Clayton opened his fingers. Spider was the first to see the date, and ere any knew what his intention was he raised himself to his feet, and lunged over the side of the boat, to disappear forever into the green depths beneath—the coin had not been the 1875 piece.
The strain had exhausted those who remained to such an extent that they lay half unconscious for the balance of the day, nor was the subject referred to again for several days. Horrible days of increasing weakness and hopelessness. At length Monsieur Thuran crawled to where Clayton lay.
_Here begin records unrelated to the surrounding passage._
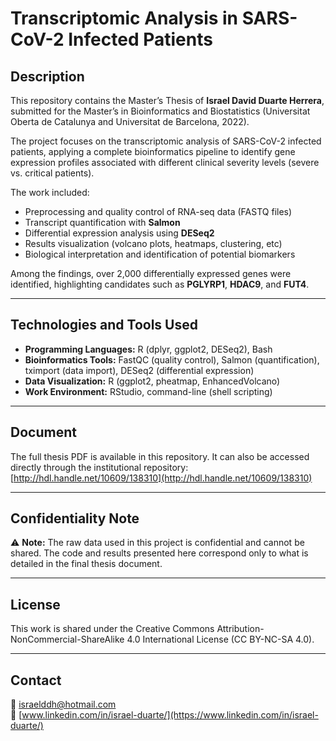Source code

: # Transcriptomic Analysis in SARS-CoV-2 Infected Patients

## Description

This repository contains the Master’s Thesis of **Israel David Duarte Herrera**, submitted for the Master’s in Bioinformatics and Biostatistics (Universitat Oberta de Catalunya and Universitat de Barcelona, 2022).

The project focuses on the transcriptomic analysis of SARS-CoV-2 infected patients, applying a complete bioinformatics pipeline to identify gene expression profiles associated with different clinical severity levels (severe vs. critical patients).

The work included:  
- Preprocessing and quality control of RNA-seq data (FASTQ files)  
- Transcript quantification with **Salmon**  
- Differential expression analysis using **DESeq2**  
- Results visualization (volcano plots, heatmaps, clustering, etc)  
- Biological interpretation and identification of potential biomarkers

Among the findings, over 2,000 differentially expressed genes were identified, highlighting candidates such as **PGLYRP1**, **HDAC9**, and **FUT4**.

---

## Technologies and Tools Used

- **Programming Languages:** R (dplyr, ggplot2, DESeq2), Bash  
- **Bioinformatics Tools:** FastQC (quality control), Salmon (quantification), tximport (data import), DESeq2 (differential expression)  
- **Data Visualization:** R (ggplot2, pheatmap, EnhancedVolcano)  
- **Work Environment:** RStudio, command-line (shell scripting)

---

## Document

The full thesis PDF is available in this repository. It can also be accessed directly through the institutional repository:  
[http://hdl.handle.net/10609/138310](http://hdl.handle.net/10609/138310)

---

## Confidentiality Note

⚠ **Note:** The raw data used in this project is confidential and cannot be shared. The code and results presented here correspond only to what is detailed in the final thesis document.

---

## License

This work is shared under the Creative Commons Attribution-NonCommercial-ShareAlike 4.0 International License (CC BY-NC-SA 4.0).

---

## Contact

📧 israelddh@hotmail.com  
🔗 [www.linkedin.com/in/israel-duarte/](https://www.linkedin.com/in/israel-duarte/)
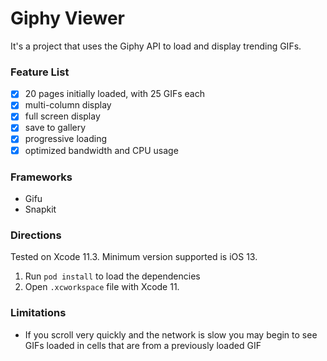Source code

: # Giphy Viewer

It's a project that uses the Giphy API to load and display trending GIFs.

### Feature List

- [x] 20 pages initially loaded, with 25 GIFs each
- [x] multi-column display
- [x] full screen display
- [x] save to gallery
- [x] progressive loading
- [x] optimized bandwidth and CPU usage

### Frameworks

- Gifu
- Snapkit

### Directions

Tested on Xcode 11.3. Minimum version supported is iOS 13.

1. Run `pod install` to load the dependencies
2. Open `.xcworkspace` file with Xcode 11.


### Limitations

- If you scroll very quickly and the network is slow you may begin to see GIFs loaded in cells that are from a previously loaded GIF
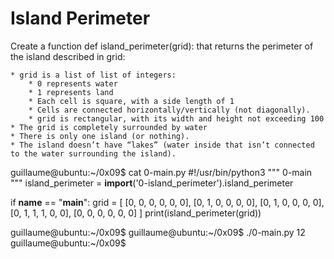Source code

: # Island Perimeter

Create a function def island_perimeter(grid): that returns the perimeter of the island described in grid:

	* grid is a list of list of integers:
		* 0 represents water
		* 1 represents land
		* Each cell is square, with a side length of 1
		* Cells are connected horizontally/vertically (not diagonally).
		* grid is rectangular, with its width and height not exceeding 100
	* The grid is completely surrounded by water
	* There is only one island (or nothing).
	* The island doesn’t have “lakes” (water inside that isn’t connected to the water surrounding the island).

guillaume@ubuntu:~/0x09$ cat 0-main.py
#!/usr/bin/python3
"""
0-main
"""
island_perimeter = __import__('0-island_perimeter').island_perimeter

if __name__ == "__main__":
    grid = [
        [0, 0, 0, 0, 0, 0],
        [0, 1, 0, 0, 0, 0],
        [0, 1, 0, 0, 0, 0],
        [0, 1, 1, 1, 0, 0],
        [0, 0, 0, 0, 0, 0]
    ]
    print(island_perimeter(grid))

guillaume@ubuntu:~/0x09$ 
guillaume@ubuntu:~/0x09$ ./0-main.py
12
guillaume@ubuntu:~/0x09$ 
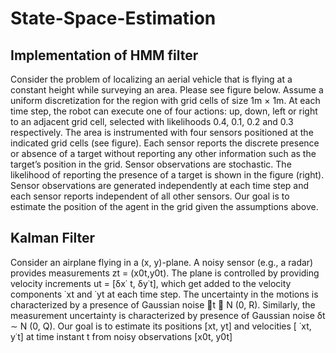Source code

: # State-Space-Estimation
## Implementation of HMM filter 

Consider the problem of localizing an aerial vehicle that is flying at a constant height while
surveying an area. Please see figure below. Assume a uniform discretization for the region with grid
cells of size 1m × 1m. At each time step, the robot can execute one of four actions: up, down, left or
right to an adjacent grid cell, selected with likelihoods 0.4, 0.1, 0.2 and 0.3 respectively. The area is
instrumented with four sensors positioned at the indicated grid cells (see figure). Each sensor reports
the discrete presence or absence of a target without reporting any other information such as the target’s
position in the grid. Sensor observations are stochastic. The likelihood of reporting the presence of a
target is shown in the figure (right). Sensor observations are generated independently at each time step
and each sensor reports independent of all other sensors. Our goal is to estimate the position of the
agent in the grid given the assumptions above.


## Kalman Filter
Consider an airplane flying in a (x, y)-plane. A noisy sensor (e.g., a radar) provides measurements zt = (x0t,y0t). 
The plane is controlled by providing velocity increments ut = [δx˙ t, δy˙t], which
get added to the velocity components ˙xt and ˙yt at each time step. The uncertainty in the motions is
characterized by a presence of Gaussian noise t ∼ N (0, R). Similarly, the measurement uncertainty is
characterized by presence of Gaussian noise δt ∼ N (0, Q). Our goal is to estimate its positions [xt, yt]
and velocities [ ˙xt, y˙t] at time instant t from noisy observations [x0t, y0t]
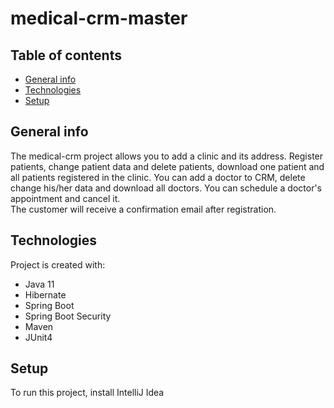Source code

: # medical-crm-master

## Table of contents
* [General info](#general-info)
* [Technologies](#technologies)
* [Setup](#setup)

## General info
The medical-crm project allows you to add a clinic and its address. Register patients, change patient data and delete patients, download one patient and all patients registered in the clinic. 
You can add a doctor to CRM, delete change his/her data and download all doctors. 
You can schedule a doctor's appointment and cancel it.  
The customer will receive a confirmation email after registration. 

	
## Technologies
Project is created with:
* Java 11
* Hibernate 
* Spring Boot
* Spring Boot Security
* Maven
* JUnit4

	
## Setup
To run this project, install IntelliJ Idea

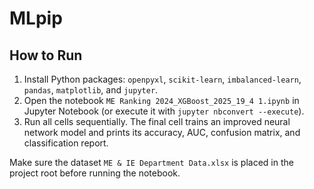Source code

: # MLpip

## How to Run

1. Install Python packages: `openpyxl`, `scikit-learn`, `imbalanced-learn`, `pandas`, `matplotlib`, and `jupyter`.
2. Open the notebook `ME Ranking 2024_XGBoost_2025_19_4 1.ipynb` in Jupyter Notebook (or execute it with `jupyter nbconvert --execute`).
3. Run all cells sequentially. The final cell trains an improved neural network model and prints its accuracy, AUC, confusion matrix, and classification report.

Make sure the dataset `ME & IE Department Data.xlsx` is placed in the project root before running the notebook.
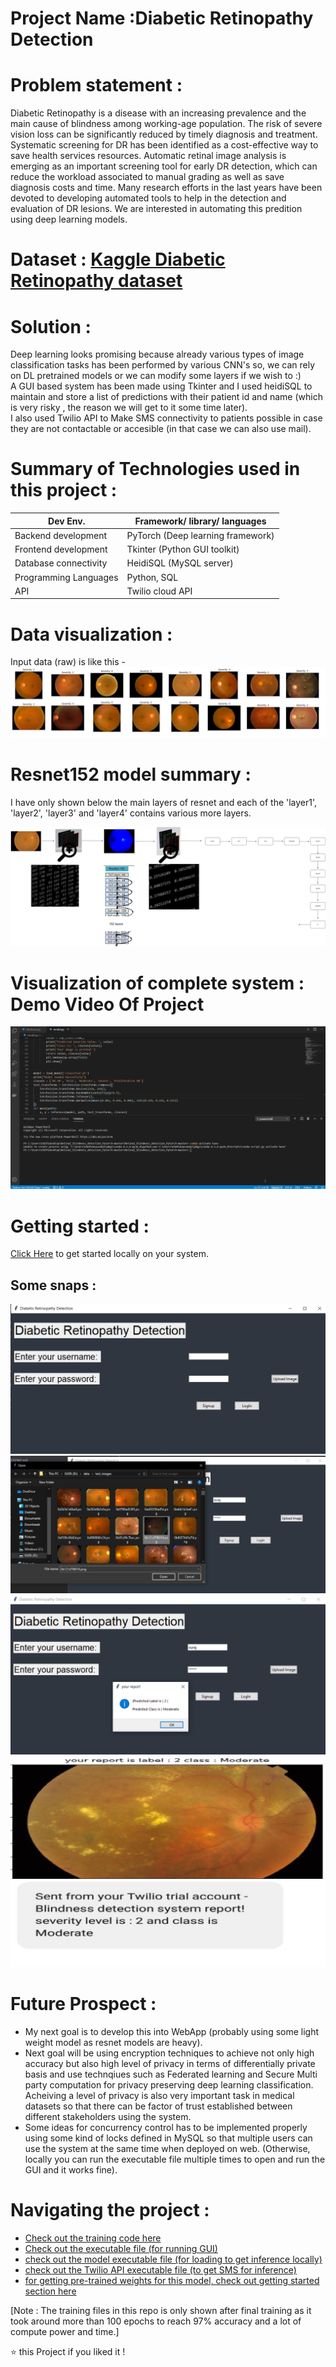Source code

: # Project Name :Diabetic Retinopathy Detection   

# Problem statement :    
Diabetic Retinopathy is a disease with an increasing prevalence and the main cause of blindness among working-age population. The risk of severe vision loss can be significantly reduced by timely diagnosis and treatment. Systematic screening for DR has been identified as a cost-effective way to save health services resources. Automatic retinal image analysis is emerging as an important screening tool for early DR detection, which can reduce the workload associated to manual grading as well as save diagnosis costs and time. Many research efforts in the last years have been devoted to developing automated tools to help in the detection and evaluation of DR lesions.
We are interested in automating this predition using deep learning models.

# Dataset : [Kaggle Diabetic Retinopathy dataset](https://www.kaggle.com/c/aptos2019-blindness-detection/data)      

# Solution :   
  
Deep learning looks promising because already various types of image classification tasks has been performed by various CNN's so, we can rely on DL pretrained models or we can modify some layers if we wish to :)    
A GUI based system has been made using Tkinter and I used heidiSQL to maintain and store a list of predictions with their patient id and name (which is very risky , the reason we will get to it some time later).   
I also used Twilio API to Make SMS connectivity to patients possible in case they are not contactable or accesible (in that case we can also use mail).       

# Summary of Technologies used in this project :       
| Dev Env. | Framework/ library/ languages |
| ------------- | ------------- |
| Backend development  | PyTorch (Deep learning framework) |
| Frontend development | Tkinter (Python GUI toolkit) |
| Database connectivity | HeidiSQL (MySQL server) |
| Programming Languages | Python, SQL |
| API | Twilio cloud API|      

# Data visualization :     
Input data (raw) is like this -     
![visual1](images/visual1.JPG)
   
# Resnet152 model summary :     
I have only shown below the main layers of resnet and each of the 'layer1', 'layer2', 'layer3' and 'layer4' contains various more layers.      

![mat](images/mat.png) 

# Visualization of complete system : Demo Video Of Project    
![visual](images/vid.gif)    


# Getting started :       
[Click Here](https://github.com/suraj038/Diabetic_Retinopathy_Detection/blob/master/GettingStarted.md) to get started locally on your system.

## Some snaps :     
![images/gui1.png](images/gui1.png)
![images/gui2.png](images/gui2.png)
![images/gui3.png](images/gui3.png)
![images/gui4.JPG](images/gui4.JPG)
![images/sms.JPG](images/sms.JPG)       

 
 # Future Prospect :    
 * My next goal is to develop this into WebApp (probably using some light weight model as resnet models are heavy).   
 * Next goal will be using encryption techniques to achieve not only high accuracy but also high level of privacy in terms of differentially private basis and use technqiues such as Federated learning and Secure Multi party computation for privacy preserving deep learning classification.
 Acheiving a level of privacy is also very important task in medical datasets so that there can be factor of trust established between different stakeholders using the system.   
 * Some ideas for concurrency control has to be implemented properly using some kind of locks defined in MySQL so that multiple users can use the system at the same time when deployed on web.
 (Otherwise, locally you can run the executable file multiple times to open and run the GUI and it works fine).      
 
# Navigating the project :  
* [Check out the training code here](https://github.com/suraj038/Diabetic_Retinopathy_Detection/blob/master/DR1_training.ipynb)  
* [Check out the executable file (for running GUI)](https://github.com/suraj038/Diabetic_Retinopathy_Detection/blob/master/blindness.py)    
* [check out the model executable file (for loading to get inference locally)](https://github.com/suraj038/Diabetic_Retinopathy_Detection/blob/master/model.py)    
* [check out the Twilio API executable file (to get SMS for inference)](https://github.com/suraj038/Diabetic_Retinopathy_Detection/blob/master/send_sms.py)
* [for getting pre-trained weights for this model, check out getting started section here](https://github.com/suraj038/Diabetic_Retinopathy_Detection/blob/master/GettingStarted.md)       

[Note : The training files in this repo is only shown after final training as it took around more than 100 epochs to reach 97% accuracy and a lot of compute power and time.]     


⭐️ this Project if you liked it !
“We must draw once more before we are too weak even to eat,” he whispered.
Clayton was in such a state that he was scarcely master of his own will. Jane Porter had not spoken for three days. He knew that she was dying. Horrible as the thought was, he hoped that the sacrifice of either Thuran or himself might be the means of giving her renewed strength, and so he immediately agreed to the Russian’s proposal.
They drew under the same plan as before, but there could be but one result—Clayton drew the 1875 piece.
“When shall it be?” he asked Thuran.
The Russian had already drawn a pocketknife from his trousers, and was weakly attempting to open it.
“Now,” he muttered, and his greedy eyes gloated upon the Englishman.
“Can’t you wait until dark?” asked Clayton. “Miss Porter must not see this thing done. We were to have been married, you know.”
A look of disappointment came over Monsieur Thuran’s face.
“Very well,” he replied hesitatingly. “It will not be long until night. I have waited for many days—I can wait a few hours longer.”
“Thank you, my friend,” murmured Clayton. “Now I shall go to her side and remain with her until it is time. I would like to have an hour or two with her before I die.”
When Clayton reached the girl’s side she was unconscious—he knew that she was dying, and he was glad that she should not have to see or know the awful tragedy that was shortly to be enacted. He took her hand and raised it to his cracked and swollen lips. For a long time he lay caressing the emaciated, clawlike thing that had once been the beautiful, shapely white hand of the young Baltimore belle.
It was quite dark before he knew it, but he was recalled to himself by a voice out of the night. It was the Russian calling him to his doom.
“I am coming, Monsieur Thuran,” he hastened to reply.
Thrice he attempted to turn himself upon his hands and knees, that he might crawl back to his death, but in the few hours that he had lain there he had become too weak to return to Thuran’s side.
“You will have to come to me, monsieur,” he called weakly. “I have not sufficient strength to gain my hands and knees.”
“SAPRISTI!” muttered Monsieur Thuran. “You are attempting to cheat me out of my winnings.”
Clayton heard the man shuffling about in the bottom of the boat. Finally there was a despairing groan. “I cannot crawl,” he heard the Russian wail. “It is too late. You have tricked me, you dirty English dog.”
“I have not tricked you, monsieur,” replied Clayton. “I have done my best to rise, but I shall try again, and if you will try possibly each of us can crawl halfway, and then you shall have your ‘winnings.’”
Again Clayton exerted his remaining strength to the utmost, and he heard Thuran apparently doing the same. Nearly an hour later the Englishman succeeded in raising himself to his hands and knees, but at the first forward movement he pitched upon his face.